The Russian air force arrived in Syria two years ago this week to save President Bashar al-Assad and his army. They succeeded. The Syrian army held out, albeit at the cost of (then) 56,000 of its soldiers. “We’re not going to have another Afghanistan here,” the Russians told everyone they met in Damascus. But of course, soon they would have forward air observers on the ground to vector their Sukhois onto their targets, de-mining specialists to pull the forests of Isis bombs out of the soil, military police officers to oversee the passage of Islamist fighters out of Syria’s great western cities. And generals to advise – and, last week, to be killed – in Syria.
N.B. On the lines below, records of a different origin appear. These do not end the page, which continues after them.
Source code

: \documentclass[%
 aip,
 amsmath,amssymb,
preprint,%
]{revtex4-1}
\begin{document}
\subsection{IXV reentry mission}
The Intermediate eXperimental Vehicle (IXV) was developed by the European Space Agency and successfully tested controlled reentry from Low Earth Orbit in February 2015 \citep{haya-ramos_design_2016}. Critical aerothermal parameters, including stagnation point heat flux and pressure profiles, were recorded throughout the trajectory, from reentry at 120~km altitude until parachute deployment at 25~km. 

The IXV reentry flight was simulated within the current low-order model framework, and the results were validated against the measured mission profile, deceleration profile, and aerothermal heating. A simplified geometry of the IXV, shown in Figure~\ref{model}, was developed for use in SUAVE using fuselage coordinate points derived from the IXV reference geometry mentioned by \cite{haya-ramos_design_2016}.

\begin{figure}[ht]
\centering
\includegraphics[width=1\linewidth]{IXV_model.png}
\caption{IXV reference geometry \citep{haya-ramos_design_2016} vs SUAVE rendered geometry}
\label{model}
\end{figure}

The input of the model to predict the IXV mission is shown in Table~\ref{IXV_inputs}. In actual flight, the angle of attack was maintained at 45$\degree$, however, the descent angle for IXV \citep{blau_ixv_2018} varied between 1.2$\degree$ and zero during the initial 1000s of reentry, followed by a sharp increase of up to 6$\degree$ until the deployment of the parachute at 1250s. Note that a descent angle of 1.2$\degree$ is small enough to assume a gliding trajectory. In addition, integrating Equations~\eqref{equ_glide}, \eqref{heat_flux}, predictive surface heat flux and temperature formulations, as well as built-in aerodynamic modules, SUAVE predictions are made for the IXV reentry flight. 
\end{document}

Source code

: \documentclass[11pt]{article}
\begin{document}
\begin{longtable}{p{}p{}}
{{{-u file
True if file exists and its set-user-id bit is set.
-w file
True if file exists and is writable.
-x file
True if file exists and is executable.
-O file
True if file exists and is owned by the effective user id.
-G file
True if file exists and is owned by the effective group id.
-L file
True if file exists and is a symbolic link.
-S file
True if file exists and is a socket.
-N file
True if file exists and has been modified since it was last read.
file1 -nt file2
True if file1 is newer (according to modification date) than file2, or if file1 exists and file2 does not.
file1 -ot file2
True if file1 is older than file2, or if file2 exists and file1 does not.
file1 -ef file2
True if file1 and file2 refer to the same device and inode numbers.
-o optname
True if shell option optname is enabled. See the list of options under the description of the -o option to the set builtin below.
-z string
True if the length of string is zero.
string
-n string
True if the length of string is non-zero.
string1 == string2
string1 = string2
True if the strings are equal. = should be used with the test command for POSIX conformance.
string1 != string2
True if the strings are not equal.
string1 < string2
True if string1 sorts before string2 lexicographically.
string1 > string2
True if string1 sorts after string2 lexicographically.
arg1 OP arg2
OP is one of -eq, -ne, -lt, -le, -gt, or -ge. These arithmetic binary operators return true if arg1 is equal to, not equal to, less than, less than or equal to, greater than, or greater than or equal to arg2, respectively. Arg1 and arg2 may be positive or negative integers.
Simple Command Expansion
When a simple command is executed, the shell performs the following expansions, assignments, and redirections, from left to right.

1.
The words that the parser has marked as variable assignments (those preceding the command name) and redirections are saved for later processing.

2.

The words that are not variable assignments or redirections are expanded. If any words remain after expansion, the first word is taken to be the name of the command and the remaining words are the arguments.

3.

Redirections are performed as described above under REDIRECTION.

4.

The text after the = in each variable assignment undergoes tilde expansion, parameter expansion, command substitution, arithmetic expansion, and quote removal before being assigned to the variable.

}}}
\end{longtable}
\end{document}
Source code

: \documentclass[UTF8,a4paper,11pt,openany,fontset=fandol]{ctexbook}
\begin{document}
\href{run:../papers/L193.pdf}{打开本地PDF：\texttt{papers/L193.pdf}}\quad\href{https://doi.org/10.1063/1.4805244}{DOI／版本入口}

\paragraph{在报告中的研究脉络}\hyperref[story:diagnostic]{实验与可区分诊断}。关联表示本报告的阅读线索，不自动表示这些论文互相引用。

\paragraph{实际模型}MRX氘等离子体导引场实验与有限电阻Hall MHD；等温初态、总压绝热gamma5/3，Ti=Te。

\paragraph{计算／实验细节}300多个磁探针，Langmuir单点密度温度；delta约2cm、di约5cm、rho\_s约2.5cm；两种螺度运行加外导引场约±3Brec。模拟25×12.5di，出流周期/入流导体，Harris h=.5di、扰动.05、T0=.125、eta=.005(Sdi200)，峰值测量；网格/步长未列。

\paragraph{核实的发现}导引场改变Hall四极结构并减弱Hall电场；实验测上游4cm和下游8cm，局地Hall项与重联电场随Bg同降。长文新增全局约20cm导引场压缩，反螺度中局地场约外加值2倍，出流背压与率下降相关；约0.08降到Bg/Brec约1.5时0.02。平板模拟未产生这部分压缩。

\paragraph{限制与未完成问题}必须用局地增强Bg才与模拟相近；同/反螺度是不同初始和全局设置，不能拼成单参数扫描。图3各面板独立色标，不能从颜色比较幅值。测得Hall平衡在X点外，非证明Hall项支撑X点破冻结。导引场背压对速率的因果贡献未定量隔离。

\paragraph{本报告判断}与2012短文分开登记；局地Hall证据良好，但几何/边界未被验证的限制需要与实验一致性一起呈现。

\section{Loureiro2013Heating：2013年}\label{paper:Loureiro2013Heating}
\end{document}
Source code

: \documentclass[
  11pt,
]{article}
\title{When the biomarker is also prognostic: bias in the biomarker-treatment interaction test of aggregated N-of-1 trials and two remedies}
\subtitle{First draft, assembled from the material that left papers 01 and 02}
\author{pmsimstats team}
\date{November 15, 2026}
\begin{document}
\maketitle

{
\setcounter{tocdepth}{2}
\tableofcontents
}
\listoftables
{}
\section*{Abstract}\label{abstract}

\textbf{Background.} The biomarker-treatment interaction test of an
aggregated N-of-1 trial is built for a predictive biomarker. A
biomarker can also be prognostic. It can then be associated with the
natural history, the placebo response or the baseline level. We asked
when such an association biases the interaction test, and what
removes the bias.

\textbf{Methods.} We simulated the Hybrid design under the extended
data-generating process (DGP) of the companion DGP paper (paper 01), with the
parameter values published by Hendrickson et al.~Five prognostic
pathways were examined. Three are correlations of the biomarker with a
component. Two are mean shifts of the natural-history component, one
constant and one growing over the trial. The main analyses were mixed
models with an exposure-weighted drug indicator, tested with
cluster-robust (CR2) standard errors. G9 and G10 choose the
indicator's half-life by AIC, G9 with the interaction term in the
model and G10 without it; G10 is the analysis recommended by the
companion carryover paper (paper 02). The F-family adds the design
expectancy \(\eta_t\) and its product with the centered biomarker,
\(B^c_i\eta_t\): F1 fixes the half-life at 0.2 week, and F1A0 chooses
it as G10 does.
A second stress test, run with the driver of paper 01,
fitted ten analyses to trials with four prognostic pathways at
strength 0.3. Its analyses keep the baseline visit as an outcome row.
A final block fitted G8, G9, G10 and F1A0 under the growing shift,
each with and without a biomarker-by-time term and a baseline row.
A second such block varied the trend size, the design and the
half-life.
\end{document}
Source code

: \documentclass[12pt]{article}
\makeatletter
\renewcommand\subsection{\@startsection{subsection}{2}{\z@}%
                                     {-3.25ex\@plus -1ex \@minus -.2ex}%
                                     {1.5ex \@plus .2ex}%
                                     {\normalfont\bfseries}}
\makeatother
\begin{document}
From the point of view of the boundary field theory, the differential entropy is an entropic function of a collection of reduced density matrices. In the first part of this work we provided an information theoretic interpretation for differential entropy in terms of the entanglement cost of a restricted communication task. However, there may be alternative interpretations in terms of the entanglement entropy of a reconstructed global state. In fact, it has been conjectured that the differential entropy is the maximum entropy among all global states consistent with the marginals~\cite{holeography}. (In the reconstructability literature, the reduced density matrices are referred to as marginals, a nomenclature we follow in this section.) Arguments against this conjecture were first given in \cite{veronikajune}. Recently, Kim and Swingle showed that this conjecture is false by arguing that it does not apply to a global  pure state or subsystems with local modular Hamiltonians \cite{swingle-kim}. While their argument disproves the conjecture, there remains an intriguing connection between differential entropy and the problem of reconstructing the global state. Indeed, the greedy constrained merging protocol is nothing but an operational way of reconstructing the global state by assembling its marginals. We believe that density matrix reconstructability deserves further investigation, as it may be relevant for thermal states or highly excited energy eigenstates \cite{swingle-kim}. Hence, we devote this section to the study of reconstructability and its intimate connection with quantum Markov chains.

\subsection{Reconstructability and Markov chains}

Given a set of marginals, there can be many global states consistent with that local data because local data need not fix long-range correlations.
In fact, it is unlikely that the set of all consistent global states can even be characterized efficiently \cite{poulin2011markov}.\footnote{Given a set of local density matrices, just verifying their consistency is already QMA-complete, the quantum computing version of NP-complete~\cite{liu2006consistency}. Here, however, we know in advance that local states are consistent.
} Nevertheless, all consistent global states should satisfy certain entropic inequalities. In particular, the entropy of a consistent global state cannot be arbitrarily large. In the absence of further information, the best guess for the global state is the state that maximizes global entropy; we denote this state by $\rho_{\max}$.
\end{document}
The death of Lieutenant General Valery Asapov in the suburbs of Deir Ezzor as he assisted Syrian commanders in their recapture of the city – surrounded by Isis for three years, its civilian population and at least 10,000 Syrian troops resupplied by helicopter – was given little attention in the Western media. The Kurdish assault on Raqqa, with a smattering of Arabs to smother the Kurdish face of the pseudo-“Syrian Democratic Forces” militia and with the help of American air attacks, took first place in the Western Middle East news agenda. But the Russian Defence Ministry took the death of their highest-ranking officer in Syria – along with two Russian colonels – very seriously indeed. They were right. General Asapov was commander of the Russian 5th army in the Far East Russian city of Ussiriysk, not far from Vladivostok.
And how did he die? According to the Russians, he was killed under shellfire from Isis forces outside Deir Ezzor, a remarkable piece of targeting – if, indeed, Isis were working on the trajectories – for a group which usually wastes artillery shells by the hundred in order to hit their enemies. Did they know that he was visiting this particular military position? And if so, who taught them to fire so accurately? Or was this a chance success for a defeated Islamist army?